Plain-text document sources
+ + + + + + +
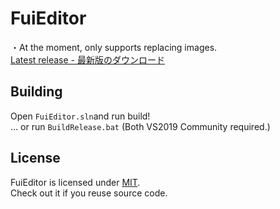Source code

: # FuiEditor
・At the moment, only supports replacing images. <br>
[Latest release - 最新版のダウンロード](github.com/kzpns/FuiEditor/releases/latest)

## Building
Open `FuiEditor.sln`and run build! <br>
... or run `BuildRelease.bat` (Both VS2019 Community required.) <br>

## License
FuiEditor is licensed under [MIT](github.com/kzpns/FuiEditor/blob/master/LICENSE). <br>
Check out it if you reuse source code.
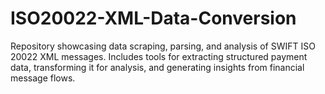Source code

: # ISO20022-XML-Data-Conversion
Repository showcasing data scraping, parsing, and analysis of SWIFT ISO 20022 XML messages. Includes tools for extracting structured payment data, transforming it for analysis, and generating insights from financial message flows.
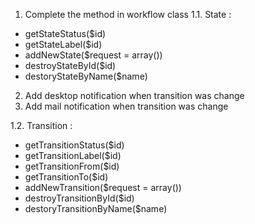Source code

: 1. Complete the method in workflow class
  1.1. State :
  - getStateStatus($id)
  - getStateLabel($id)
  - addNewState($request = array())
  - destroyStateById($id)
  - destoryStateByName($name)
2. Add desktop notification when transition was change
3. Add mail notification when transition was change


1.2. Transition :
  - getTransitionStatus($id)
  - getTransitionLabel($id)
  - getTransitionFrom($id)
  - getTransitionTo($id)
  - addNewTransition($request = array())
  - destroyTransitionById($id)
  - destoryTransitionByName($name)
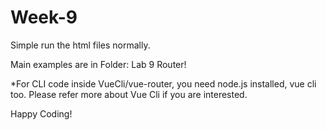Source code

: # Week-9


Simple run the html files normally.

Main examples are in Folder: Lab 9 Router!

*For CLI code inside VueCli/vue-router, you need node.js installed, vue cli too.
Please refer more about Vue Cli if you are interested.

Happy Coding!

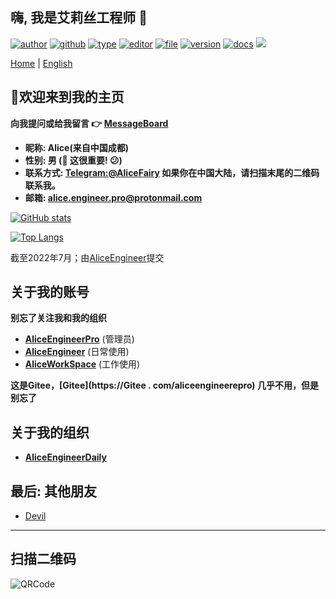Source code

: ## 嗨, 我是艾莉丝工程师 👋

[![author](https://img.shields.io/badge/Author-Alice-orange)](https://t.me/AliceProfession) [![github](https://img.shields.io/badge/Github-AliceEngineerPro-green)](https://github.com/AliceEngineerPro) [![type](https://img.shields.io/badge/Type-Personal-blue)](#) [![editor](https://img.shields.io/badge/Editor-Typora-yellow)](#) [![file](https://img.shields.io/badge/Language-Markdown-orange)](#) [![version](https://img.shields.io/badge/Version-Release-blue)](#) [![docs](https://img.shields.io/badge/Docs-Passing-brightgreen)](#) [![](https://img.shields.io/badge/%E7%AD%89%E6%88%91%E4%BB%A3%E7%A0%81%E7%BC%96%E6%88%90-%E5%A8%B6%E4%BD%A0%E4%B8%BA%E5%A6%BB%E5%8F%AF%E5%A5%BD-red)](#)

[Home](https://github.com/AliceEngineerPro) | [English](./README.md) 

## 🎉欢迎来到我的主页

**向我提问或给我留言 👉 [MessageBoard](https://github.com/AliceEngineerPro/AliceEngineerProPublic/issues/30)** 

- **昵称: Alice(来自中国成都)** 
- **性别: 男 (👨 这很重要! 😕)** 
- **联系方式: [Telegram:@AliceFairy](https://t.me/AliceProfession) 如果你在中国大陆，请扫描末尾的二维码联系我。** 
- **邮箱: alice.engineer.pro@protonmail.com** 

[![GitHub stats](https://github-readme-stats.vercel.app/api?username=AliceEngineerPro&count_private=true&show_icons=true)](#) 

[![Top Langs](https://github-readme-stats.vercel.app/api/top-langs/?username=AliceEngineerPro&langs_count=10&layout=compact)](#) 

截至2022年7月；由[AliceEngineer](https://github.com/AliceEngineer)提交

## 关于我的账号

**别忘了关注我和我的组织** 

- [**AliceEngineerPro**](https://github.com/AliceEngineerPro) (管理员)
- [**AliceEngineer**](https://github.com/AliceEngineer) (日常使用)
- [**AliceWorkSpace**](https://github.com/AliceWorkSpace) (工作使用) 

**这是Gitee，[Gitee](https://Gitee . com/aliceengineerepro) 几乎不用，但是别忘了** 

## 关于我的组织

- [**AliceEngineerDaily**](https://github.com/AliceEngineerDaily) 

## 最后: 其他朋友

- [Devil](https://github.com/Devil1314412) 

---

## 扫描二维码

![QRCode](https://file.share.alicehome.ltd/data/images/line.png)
+ + + + + + +
= AIM OF THE EXERCISE =
Using the data above, copy each line that contains "FuiEditor".

= SOLUTION =
: # FuiEditor
[Latest release - 最新版のダウンロード](github.com/kzpns/FuiEditor/releases/latest)
Open `FuiEditor.sln`and run build! <br>
FuiEditor is licensed under [MIT](github.com/kzpns/FuiEditor/blob/master/LICENSE). <br>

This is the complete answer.